→ TASK BRIEF:
Report each line of the listing that carries the word "commander".

→ TASK INPUT:
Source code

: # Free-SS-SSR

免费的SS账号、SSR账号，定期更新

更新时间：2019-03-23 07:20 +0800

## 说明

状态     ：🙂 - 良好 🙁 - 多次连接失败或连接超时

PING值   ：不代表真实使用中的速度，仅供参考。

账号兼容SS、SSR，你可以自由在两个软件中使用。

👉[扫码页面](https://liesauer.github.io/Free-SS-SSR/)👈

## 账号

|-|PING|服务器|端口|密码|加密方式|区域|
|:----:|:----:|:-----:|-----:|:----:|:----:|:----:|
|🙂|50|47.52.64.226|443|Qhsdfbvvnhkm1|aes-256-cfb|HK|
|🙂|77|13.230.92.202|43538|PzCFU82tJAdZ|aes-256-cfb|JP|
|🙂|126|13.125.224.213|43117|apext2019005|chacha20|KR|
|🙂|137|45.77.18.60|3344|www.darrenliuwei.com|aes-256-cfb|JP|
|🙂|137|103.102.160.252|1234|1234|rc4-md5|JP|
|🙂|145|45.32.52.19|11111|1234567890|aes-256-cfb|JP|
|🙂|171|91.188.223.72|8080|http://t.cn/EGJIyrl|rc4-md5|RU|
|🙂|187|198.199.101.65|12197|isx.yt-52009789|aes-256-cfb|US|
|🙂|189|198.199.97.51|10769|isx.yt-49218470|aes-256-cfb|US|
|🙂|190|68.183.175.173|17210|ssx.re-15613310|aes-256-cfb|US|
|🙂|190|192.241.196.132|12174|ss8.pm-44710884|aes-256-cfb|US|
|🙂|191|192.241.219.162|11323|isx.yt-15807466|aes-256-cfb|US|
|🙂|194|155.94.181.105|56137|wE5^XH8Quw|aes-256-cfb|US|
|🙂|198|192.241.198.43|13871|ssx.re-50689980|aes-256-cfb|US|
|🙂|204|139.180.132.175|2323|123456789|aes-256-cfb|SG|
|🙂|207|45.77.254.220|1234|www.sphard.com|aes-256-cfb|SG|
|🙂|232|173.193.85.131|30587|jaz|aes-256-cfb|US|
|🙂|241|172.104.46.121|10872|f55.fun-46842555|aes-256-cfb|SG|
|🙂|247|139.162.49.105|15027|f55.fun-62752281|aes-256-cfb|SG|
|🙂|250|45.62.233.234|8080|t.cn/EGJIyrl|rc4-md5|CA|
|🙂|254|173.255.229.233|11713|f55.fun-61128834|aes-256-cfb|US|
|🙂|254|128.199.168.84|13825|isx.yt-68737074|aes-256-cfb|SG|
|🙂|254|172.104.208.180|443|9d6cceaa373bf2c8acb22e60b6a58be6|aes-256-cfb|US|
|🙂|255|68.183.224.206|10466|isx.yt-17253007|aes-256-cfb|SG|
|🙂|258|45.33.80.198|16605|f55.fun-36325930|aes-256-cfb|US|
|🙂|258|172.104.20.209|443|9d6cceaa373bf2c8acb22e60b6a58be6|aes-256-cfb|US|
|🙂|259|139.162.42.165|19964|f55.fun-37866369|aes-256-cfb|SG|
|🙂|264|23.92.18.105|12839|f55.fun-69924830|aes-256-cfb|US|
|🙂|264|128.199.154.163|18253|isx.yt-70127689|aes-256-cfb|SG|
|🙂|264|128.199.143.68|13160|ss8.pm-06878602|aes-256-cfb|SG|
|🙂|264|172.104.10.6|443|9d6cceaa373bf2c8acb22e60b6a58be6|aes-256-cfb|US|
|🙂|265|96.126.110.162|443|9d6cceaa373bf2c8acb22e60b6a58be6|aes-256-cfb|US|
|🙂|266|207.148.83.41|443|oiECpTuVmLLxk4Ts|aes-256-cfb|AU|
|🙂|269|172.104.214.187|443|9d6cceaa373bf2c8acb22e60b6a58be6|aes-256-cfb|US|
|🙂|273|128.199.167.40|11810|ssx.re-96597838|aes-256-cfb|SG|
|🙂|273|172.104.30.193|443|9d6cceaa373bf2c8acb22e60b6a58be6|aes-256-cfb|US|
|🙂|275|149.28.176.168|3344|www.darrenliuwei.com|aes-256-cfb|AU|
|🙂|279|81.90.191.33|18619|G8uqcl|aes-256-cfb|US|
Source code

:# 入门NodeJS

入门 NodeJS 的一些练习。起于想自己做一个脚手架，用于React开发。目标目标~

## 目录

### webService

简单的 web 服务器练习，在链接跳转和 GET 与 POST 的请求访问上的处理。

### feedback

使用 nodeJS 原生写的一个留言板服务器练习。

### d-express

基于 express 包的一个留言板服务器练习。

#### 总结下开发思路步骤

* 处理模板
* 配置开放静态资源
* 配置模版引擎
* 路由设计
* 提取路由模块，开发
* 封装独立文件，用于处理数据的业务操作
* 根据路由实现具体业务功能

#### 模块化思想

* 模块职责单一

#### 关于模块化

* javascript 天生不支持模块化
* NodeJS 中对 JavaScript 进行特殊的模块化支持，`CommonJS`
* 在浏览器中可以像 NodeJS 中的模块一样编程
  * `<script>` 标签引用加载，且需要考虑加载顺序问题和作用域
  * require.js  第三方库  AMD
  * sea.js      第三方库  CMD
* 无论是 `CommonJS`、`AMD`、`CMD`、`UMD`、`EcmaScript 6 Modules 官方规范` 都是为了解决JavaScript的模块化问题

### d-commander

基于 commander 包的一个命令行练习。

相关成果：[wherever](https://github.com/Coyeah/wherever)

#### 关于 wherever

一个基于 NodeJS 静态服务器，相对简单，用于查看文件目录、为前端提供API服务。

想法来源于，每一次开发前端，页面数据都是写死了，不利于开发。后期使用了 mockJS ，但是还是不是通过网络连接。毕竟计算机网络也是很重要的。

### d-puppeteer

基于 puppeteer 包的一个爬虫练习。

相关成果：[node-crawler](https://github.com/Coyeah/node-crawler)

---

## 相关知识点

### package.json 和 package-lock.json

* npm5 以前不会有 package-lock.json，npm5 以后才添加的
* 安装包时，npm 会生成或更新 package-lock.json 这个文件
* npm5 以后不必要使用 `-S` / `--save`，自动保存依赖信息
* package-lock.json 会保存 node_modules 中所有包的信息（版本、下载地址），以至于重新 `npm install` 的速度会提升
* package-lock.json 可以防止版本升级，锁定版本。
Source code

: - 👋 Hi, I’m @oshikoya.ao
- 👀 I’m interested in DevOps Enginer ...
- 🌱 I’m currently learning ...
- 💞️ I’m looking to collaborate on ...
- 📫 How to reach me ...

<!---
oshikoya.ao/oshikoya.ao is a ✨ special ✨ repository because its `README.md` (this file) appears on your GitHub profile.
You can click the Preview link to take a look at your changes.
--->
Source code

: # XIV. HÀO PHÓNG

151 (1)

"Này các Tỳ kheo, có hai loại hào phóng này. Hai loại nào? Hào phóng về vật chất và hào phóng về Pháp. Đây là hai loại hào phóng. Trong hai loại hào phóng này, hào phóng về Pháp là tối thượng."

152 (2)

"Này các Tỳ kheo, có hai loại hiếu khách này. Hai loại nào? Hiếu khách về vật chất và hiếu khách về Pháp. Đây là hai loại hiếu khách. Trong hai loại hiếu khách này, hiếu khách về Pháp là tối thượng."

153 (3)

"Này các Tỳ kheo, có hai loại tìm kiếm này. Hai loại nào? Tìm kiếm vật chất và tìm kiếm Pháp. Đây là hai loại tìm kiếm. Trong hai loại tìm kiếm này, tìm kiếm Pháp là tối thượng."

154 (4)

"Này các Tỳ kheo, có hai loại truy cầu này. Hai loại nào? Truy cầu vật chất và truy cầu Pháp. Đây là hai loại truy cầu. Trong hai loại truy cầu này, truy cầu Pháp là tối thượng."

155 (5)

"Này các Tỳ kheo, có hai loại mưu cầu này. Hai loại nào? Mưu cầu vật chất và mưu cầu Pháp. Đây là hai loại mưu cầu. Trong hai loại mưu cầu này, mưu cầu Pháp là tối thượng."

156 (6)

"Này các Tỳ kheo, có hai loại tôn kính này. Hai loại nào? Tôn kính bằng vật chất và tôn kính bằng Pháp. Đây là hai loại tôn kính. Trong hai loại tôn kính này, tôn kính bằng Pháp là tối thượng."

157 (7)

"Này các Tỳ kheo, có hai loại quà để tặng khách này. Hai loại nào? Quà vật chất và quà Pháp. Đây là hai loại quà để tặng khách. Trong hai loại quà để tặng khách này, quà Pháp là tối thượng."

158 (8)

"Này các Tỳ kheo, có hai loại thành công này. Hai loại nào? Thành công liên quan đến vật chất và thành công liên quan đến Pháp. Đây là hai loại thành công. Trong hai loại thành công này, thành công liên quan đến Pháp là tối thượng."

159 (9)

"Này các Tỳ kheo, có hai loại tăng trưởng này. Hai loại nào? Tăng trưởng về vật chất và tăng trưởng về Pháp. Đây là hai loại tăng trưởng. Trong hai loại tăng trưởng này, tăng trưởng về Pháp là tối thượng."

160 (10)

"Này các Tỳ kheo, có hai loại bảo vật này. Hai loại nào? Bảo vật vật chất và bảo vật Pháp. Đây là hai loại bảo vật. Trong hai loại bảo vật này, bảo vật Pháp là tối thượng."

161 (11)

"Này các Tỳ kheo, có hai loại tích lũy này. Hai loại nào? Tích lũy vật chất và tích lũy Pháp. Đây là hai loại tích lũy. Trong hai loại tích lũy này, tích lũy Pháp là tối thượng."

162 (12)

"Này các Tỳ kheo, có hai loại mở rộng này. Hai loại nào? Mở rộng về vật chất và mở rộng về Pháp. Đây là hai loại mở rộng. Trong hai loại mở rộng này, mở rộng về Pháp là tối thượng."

→ RESULT BELOW:
### d-commander
基于 commander 包的一个命令行练习。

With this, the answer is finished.